## What to work on:
Retype, exactly as they appear below, the lines between the line holding "Classification & Partial" and the line holding "The data is", both ends included.

## Extracted data:

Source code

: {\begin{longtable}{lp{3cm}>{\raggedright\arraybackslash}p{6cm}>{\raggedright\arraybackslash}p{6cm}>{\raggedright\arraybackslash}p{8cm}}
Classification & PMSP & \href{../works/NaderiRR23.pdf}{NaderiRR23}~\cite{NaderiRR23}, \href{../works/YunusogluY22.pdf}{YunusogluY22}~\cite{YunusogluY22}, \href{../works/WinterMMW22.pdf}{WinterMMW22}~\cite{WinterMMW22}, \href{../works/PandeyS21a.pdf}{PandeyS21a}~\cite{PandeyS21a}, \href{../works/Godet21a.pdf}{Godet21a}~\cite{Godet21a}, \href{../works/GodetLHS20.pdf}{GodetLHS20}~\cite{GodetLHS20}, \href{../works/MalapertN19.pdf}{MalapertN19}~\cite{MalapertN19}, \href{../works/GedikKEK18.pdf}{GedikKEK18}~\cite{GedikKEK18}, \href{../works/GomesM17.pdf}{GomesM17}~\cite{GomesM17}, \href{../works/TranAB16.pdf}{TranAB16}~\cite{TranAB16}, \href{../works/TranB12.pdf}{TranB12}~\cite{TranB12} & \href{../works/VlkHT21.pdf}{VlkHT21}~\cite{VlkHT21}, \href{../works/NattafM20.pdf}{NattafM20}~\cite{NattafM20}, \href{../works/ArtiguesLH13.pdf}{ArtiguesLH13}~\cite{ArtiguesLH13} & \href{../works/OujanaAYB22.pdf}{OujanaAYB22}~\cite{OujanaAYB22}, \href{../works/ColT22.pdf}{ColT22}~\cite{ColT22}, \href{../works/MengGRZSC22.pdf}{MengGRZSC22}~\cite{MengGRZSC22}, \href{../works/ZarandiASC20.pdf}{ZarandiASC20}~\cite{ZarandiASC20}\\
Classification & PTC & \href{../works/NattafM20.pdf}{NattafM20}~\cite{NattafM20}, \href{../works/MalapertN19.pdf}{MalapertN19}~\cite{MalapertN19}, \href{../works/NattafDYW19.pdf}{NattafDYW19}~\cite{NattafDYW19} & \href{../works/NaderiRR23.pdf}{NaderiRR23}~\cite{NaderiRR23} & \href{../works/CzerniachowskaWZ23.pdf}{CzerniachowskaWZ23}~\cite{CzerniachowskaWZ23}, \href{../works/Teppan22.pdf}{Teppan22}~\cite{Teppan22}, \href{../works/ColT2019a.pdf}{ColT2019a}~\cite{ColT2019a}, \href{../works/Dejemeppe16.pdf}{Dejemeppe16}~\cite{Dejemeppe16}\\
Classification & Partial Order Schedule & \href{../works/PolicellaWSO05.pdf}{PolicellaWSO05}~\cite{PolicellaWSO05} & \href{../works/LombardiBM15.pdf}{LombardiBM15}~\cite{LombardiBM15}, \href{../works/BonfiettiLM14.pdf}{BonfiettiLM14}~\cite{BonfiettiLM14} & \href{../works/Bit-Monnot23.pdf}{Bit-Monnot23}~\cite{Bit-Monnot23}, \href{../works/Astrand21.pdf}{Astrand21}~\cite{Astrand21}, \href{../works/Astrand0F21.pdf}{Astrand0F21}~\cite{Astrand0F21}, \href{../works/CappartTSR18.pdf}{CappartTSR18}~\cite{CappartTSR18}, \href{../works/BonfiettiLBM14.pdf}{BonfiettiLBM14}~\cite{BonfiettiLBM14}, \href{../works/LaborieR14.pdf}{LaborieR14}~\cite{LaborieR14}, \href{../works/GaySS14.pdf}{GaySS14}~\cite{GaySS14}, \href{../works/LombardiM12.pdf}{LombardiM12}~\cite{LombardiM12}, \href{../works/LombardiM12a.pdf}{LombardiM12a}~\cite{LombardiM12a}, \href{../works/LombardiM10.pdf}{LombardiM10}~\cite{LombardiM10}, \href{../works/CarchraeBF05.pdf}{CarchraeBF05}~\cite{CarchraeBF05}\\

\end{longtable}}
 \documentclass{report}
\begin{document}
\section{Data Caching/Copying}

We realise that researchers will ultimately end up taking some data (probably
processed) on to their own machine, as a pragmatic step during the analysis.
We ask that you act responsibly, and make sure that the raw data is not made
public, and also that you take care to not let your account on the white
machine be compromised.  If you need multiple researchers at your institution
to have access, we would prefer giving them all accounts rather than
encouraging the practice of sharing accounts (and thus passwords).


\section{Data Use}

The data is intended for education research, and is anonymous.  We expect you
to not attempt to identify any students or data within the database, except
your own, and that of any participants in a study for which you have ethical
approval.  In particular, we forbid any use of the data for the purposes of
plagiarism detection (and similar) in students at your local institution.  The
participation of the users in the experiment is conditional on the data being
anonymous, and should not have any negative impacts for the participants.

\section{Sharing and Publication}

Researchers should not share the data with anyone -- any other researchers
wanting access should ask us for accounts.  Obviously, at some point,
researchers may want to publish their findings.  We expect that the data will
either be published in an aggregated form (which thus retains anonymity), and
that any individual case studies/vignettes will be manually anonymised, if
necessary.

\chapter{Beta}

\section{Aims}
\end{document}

## Solved exercise:
Classification & Partial Order Schedule & \href{../works/PolicellaWSO05.pdf}{PolicellaWSO05}~\cite{PolicellaWSO05} & \href{../works/LombardiBM15.pdf}{LombardiBM15}~\cite{LombardiBM15}, \href{../works/BonfiettiLM14.pdf}{BonfiettiLM14}~\cite{BonfiettiLM14} & \href{../works/Bit-Monnot23.pdf}{Bit-Monnot23}~\cite{Bit-Monnot23}, \href{../works/Astrand21.pdf}{Astrand21}~\cite{Astrand21}, \href{../works/Astrand0F21.pdf}{Astrand0F21}~\cite{Astrand0F21}, \href{../works/CappartTSR18.pdf}{CappartTSR18}~\cite{CappartTSR18}, \href{../works/BonfiettiLBM14.pdf}{BonfiettiLBM14}~\cite{BonfiettiLBM14}, \href{../works/LaborieR14.pdf}{LaborieR14}~\cite{LaborieR14}, \href{../works/GaySS14.pdf}{GaySS14}~\cite{GaySS14}, \href{../works/LombardiM12.pdf}{LombardiM12}~\cite{LombardiM12}, \href{../works/LombardiM12a.pdf}{LombardiM12a}~\cite{LombardiM12a}, \href{../works/LombardiM10.pdf}{LombardiM10}~\cite{LombardiM10}, \href{../works/CarchraeBF05.pdf}{CarchraeBF05}~\cite{CarchraeBF05}\\

\end{longtable}}
 \documentclass{report}
\begin{document}
\section{Data Caching/Copying}

We realise that researchers will ultimately end up taking some data (probably
processed) on to their own machine, as a pragmatic step during the analysis.
We ask that you act responsibly, and make sure that the raw data is not made
public, and also that you take care to not let your account on the white
machine be compromised.  If you need multiple researchers at your institution
to have access, we would prefer giving them all accounts rather than
encouraging the practice of sharing accounts (and thus passwords).


\section{Data Use}

The data is intended for education research, and is anonymous.  We expect you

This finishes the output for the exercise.